Prosecutors say evidence in the death of Amanda Abbott does not support a charge of second-degree murder and the charge is being reduced to involuntary manslaughter.
Police said Abbott’s body was found after 1 a.m. Saturday, June 22, 2013 in a chair inside a duplex on West First Street in Davenport, Iowa. She had been fatally shot. She was 25.
Later that morning, investigators found 22-year-old A.J. Coats at a trailer park in Milan, Illinois. After he initially refused to come out, Coats eventually surrendered to police, and he was charged with second-degree murder.
Friends contended the shooting was an accident, and that Abbott and Coats were friends. One woman said Coats was trying to get a stuck bullet out of the chamber of the gun when it accidentally went off.

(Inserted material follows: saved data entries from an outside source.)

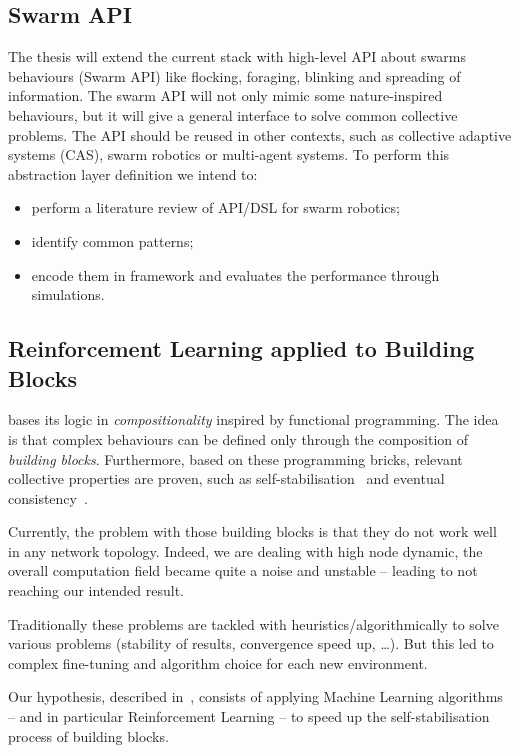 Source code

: \documentclass[11pt]{article}
\begin{document}
\subsection{Swarm API}\label{swarm-api}
The thesis will extend the current \ac{} stack with high-level API about swarms behaviours (Swarm API) like flocking, foraging, blinking and spreading of information. The swarm API will not only mimic some nature-inspired behaviours, but it will give a general interface to solve common collective problems. The API should be reused in other contexts, such as collective adaptive systems (CAS), swarm robotics or multi-agent systems.
To perform this abstraction layer definition we intend to:
\begin{itemize}
	\item perform a literature review of API/DSL for swarm robotics;
	\item identify common patterns;
	\item encode them in \ac{} framework and evaluates the performance through simulations.
\end{itemize}
\subsection{Reinforcement Learning applied to Building Blocks}\label{rl-future}
\ac{} bases its logic in \textit{compositionality} inspired by functional programming. The idea is that complex behaviours can be defined only through the composition of \emph{building blocks}. Furthermore, based on these programming bricks, relevant collective properties are proven, such as self-stabilisation~\cite{DBLP:journals/corr/abs-1711-08297} and eventual consistency~\cite{DBLP:conf/saso/BealVPD16}. 

Currently, the problem with those building blocks is that they do not work well in any network topology. Indeed, we are dealing with high node dynamic, the overall computation field became quite a noise and unstable -- leading to not reaching our intended result.

Traditionally these problems are tackled with heuristics/algorithmically to solve various problems (stability of results, convergence speed up, \dots{}). But this led to complex fine-tuning and algorithm choice for each new environment.

Our hypothesis, described in~\cite{research}, consists of applying Machine Learning algorithms -- and in particular Reinforcement Learning --
to speed up the self-stabilisation process of building blocks.
\end{document}
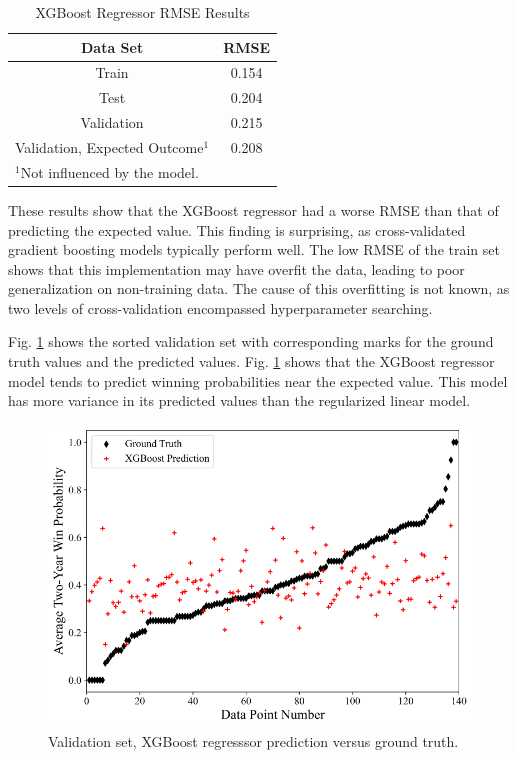 \documentclass[conference]{IEEEtran}
\begin{document}
\begin{table}[htbp]
\caption{XGBoost Regressor RMSE Results}
\begin{center}
\begin{tabular}{|c||c|}
\hline
\textbf{Data Set} & \textbf{RMSE} \\
\hline
\hline
Train & 0.154 \\
\hline
Test & 0.204 \\
\hline
Validation & 0.215 \\
\hline
Validation, Expected Outcome$^{\mathrm{1}}$ & 0.208 \\
\hline
\multicolumn{2}{l}{$^{\mathrm{1}}$Not influenced by the model.}
\end{tabular}
\label{tab5}
\end{center}
\end{table}

These results show that the XGBoost regressor had a worse RMSE than that of predicting the expected value. This finding is surprising, as cross-validated gradient boosting models typically perform well. The low RMSE of the train set shows that this implementation may have overfit the data, leading to poor generalization on non-training data. The cause of this overfitting is not known, as two levels of cross-validation encompassed hyperparameter searching.

Fig. \ref{fig6} shows the sorted validation set with corresponding marks for the ground truth values and the predicted values.  Fig. \ref{fig6} shows that the XGBoost regressor model tends to predict winning probabilities near the expected value. This model has more variance in its predicted values than the regularized linear model. 

\begin{figure}[htbp]
\centerline{\includegraphics[width=1\linewidth]{test2.png}}
\caption{Validation set, XGBoost regresssor prediction versus ground truth.}
\label{fig6}
\end{figure}
\end{document}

Scott County Attorney Michael Walton said that, based on accounts from several eyewitnesses, the evidence in the case does not support a charge of second-degree murder.
“Based on those accounts there is an absence of evidence that Coats acted premeditatedly, with specific intent to kill, or with malice aforethought required to support a murder charge,” Walton said in a statement issued Friday, July 19, 2013.
Walton said Coats has, instead, been indicted for felony counts of involuntary manslaughter and prohibited person in possession of a firearm, and misdemeanor third-degree burglary.
Coats remained in the Scott County Jail in lieu of $500,000 cash-only bond.